経営相談室の田口です。
最近「働き方改革」、「副業」、「フリーランス」といったワードが目につくようになりました。このブログでも第454回、第459回、第468回で副業やフリーランスの人材を積極的に活用することの意味と優位性、具体的な取り組むための方策を案内しています。一般的に副業、フリーランスを論ずるときには、こうした人材をどのように活用すべきであるかという受入れ企業側を対象としています。
新しい働き方にどのように向き合うべきか
そうした中で、「アルムナイ」という言葉に出会い、「アリス」のことを思い出しました。
「アルムナイ」とは卒業生や同窓生と言う意味ですが、企業人事では離職者や退職者を指します。近年その元社員を即戦力として中途採用するケースが増えているとのことで、この「アルムナイ」が注目されています。
そして「アリス」は昨年(2023年)10月に逝去された谷村新司さんが所属したバンドのことです。アリスは1972年にデビューし、1981年に1回目の活動を休止しています。この活動休止について、谷村さんは「アリスは母艦でそれぞれがそこから飛び立ち、またそこに戻ってくることができる」という思いをもっていらしたそうです。結局アリスは3度の活動中止と再開をしています。この二つは副業、フリーランスを生み出す企業側の行動を表現しているのと同じことだと思います。
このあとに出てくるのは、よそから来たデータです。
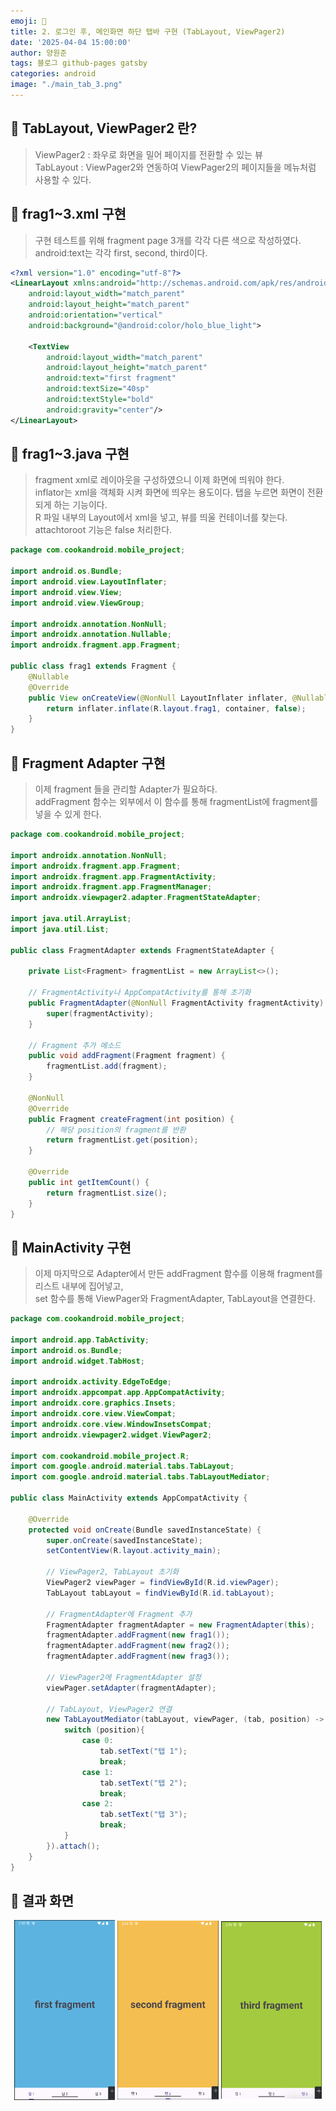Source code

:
 ```yaml
---
emoji: 🤖
title: 2. 로그인 후, 메인화면 하단 탭바 구현 (TabLayout, ViewPager2)
date: '2025-04-04 15:00:00'
author: 양원준
tags: 블로그 github-pages gatsby
categories: android
image: "./main_tab_3.png"
---
```


## 📌 TabLayout, ViewPager2 란?
> ViewPager2 : 좌우로 화면을 밀어 페이지를 전환할 수 있는 뷰\
TabLayout : ViewPager2와 연동하여 ViewPager2의 페이지들을 메뉴처럼 사용할 수 있다.

## 📌 frag1~3.xml 구현
> 구현 테스트를 위해 fragment page 3개를 각각 다른 색으로 작성하였다.\
android:text는 각각 first, second, third이다. 

```xml
<?xml version="1.0" encoding="utf-8"?>
<LinearLayout xmlns:android="http://schemas.android.com/apk/res/android"
    android:layout_width="match_parent"
    android:layout_height="match_parent"
    android:orientation="vertical"
    android:background="@android:color/holo_blue_light">
    
    <TextView
        android:layout_width="match_parent"
        android:layout_height="match_parent"
        android:text="first fragment"
        android:textSize="40sp"
        android:textStyle="bold"
        android:gravity="center"/>
</LinearLayout>
```

## 📌 frag1~3.java 구현
> fragment xml로 레이아웃을 구성하였으니 이제 화면에 띄워야 한다.\
inflator는 xml을 객체화 시켜 화면에 띄우는 용도이다. 탭을 누르면 화면이 전환되게 하는 기능이다.\
R 파일 내부의 Layout에서 xml을 넣고, 뷰를 띄울 컨테이너를 찾는다. attachtoroot 기능은 false 처리한다. 

```java
package com.cookandroid.mobile_project;

import android.os.Bundle;
import android.view.LayoutInflater;
import android.view.View;
import android.view.ViewGroup;

import androidx.annotation.NonNull;
import androidx.annotation.Nullable;
import androidx.fragment.app.Fragment;

public class frag1 extends Fragment {
    @Nullable
    @Override
    public View onCreateView(@NonNull LayoutInflater inflater, @Nullable ViewGroup container, @Nullable Bundle savedInstanceState) {
        return inflater.inflate(R.layout.frag1, container, false);
    }
}
```

## 📌 Fragment Adapter 구현
> 이제 fragment 들을 관리할 Adapter가 필요하다.\
addFragment 함수는 외부에서 이 함수를 통해 fragmentList에 fragment를 넣을 수 있게 한다.

```java
package com.cookandroid.mobile_project;

import androidx.annotation.NonNull;
import androidx.fragment.app.Fragment;
import androidx.fragment.app.FragmentActivity;
import androidx.fragment.app.FragmentManager;
import androidx.viewpager2.adapter.FragmentStateAdapter;

import java.util.ArrayList;
import java.util.List;

public class FragmentAdapter extends FragmentStateAdapter {

    private List<Fragment> fragmentList = new ArrayList<>();

    // FragmentActivity나 AppCompatActivity를 통해 초기화
    public FragmentAdapter(@NonNull FragmentActivity fragmentActivity) {
        super(fragmentActivity);
    }

    // Fragment 추가 메소드
    public void addFragment(Fragment fragment) {
        fragmentList.add(fragment);
    }

    @NonNull
    @Override
    public Fragment createFragment(int position) {
        // 해당 position의 fragment를 반환
        return fragmentList.get(position);
    }

    @Override
    public int getItemCount() {
        return fragmentList.size();
    }
}
```

## 📌 MainActivity 구현
> 이제 마지막으로 Adapter에서 만든 addFragment 함수를 이용해 fragment를 리스트 내부에 집어넣고,\
set 함수를 통해 ViewPager와 FragmentAdapter, TabLayout을 연결한다.

```java
package com.cookandroid.mobile_project;

import android.app.TabActivity;
import android.os.Bundle;
import android.widget.TabHost;

import androidx.activity.EdgeToEdge;
import androidx.appcompat.app.AppCompatActivity;
import androidx.core.graphics.Insets;
import androidx.core.view.ViewCompat;
import androidx.core.view.WindowInsetsCompat;
import androidx.viewpager2.widget.ViewPager2;

import com.cookandroid.mobile_project.R;
import com.google.android.material.tabs.TabLayout;
import com.google.android.material.tabs.TabLayoutMediator;

public class MainActivity extends AppCompatActivity {

    @Override
    protected void onCreate(Bundle savedInstanceState) {
        super.onCreate(savedInstanceState);
        setContentView(R.layout.activity_main);

        // ViewPager2, TabLayout 초기화
        ViewPager2 viewPager = findViewById(R.id.viewPager);
        TabLayout tabLayout = findViewById(R.id.tabLayout);

        // FragmentAdapter에 Fragment 추가
        FragmentAdapter fragmentAdapter = new FragmentAdapter(this);
        fragmentAdapter.addFragment(new frag1());
        fragmentAdapter.addFragment(new frag2());
        fragmentAdapter.addFragment(new frag3());

        // ViewPager2에 FragmentAdapter 설정
        viewPager.setAdapter(fragmentAdapter);

        // TabLayout, ViewPager2 연결
        new TabLayoutMediator(tabLayout, viewPager, (tab, position) -> {
            switch (position){
                case 0:
                    tab.setText("탭 1");
                    break;
                case 1:
                    tab.setText("탭 2");
                    break;
                case 2:
                    tab.setText("탭 3");
                    break;
            }
        }).attach();
    }
}
```

## 📌 결과 화면
<p align="center">
  <img src="main_tab_1.png" align="center" width="32%">
  <img src="main_tab_2.png" align="center" width="32%">
  <img src="main_tab_3.png" align="center" width="32%">
</p>

```toc
```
前出の活動休止に関する話に接したのは、前職時代のまだ若かりしころでした。アリスの話を聞いて、平社員にもかかわらず人事担当に、「会社もアリスのように退職者が帰ってこられるような母艦であるべきだ」、「いや、それ以上に中途退職を積極的に推奨し、スキルアップして帰れる場所があるという安心感がひいては会社の発展に寄与するのでは」と説いていました。今考えるとまさに若気の至りでした。
また、20年ほど前に今でいう「リスキリング」を先取りして、海外の大学院で学ぶことを選択した後輩がいました。この時も「休職扱いにし、大学院修了後に再入社する道も残しておくべきだ」という声を挙げましたが、これも採用されることはありませんでした。
しかし、振り返ってみるとこれらはまんざら的外れではなかったと思います。
終身雇用制度の否定と人材の流動化、副業、フリーランスなど雇用をめぐる環境はめまぐるしく変化しています。これらは企業経営にとって一見ネガティブに思われますが、これをポジティブにとらえることで企業にもよい結果が出るのではないでしょうか。
退職希望者がでたら、再度の入社を拒まない旨を伝えて、気持ち良く送りだしてはいかがでしょうか。それは新たな働き方に対する経営側からの積極的なアプローチです。副業やフリーランスを選択する社員を後押しすることで、本業に良い効果を引き出せるような仕組みを構築することも考えてみるのはどうでしょうか。その取り組みが新たな人材の採用にも魅力ある企業として受け入れられることに繋がっていくと確信しています。
最近、経営相談室へ副業での開業相談が増えてきています。新しい働き方が確実に浸透してきていると感じられます。だからこそ経営者はそうした新しい流れに積極的に乗るべきではないでしょうか。受動的ではなく能動的に。
経営相談室 コンサルタント 田口が担当しました。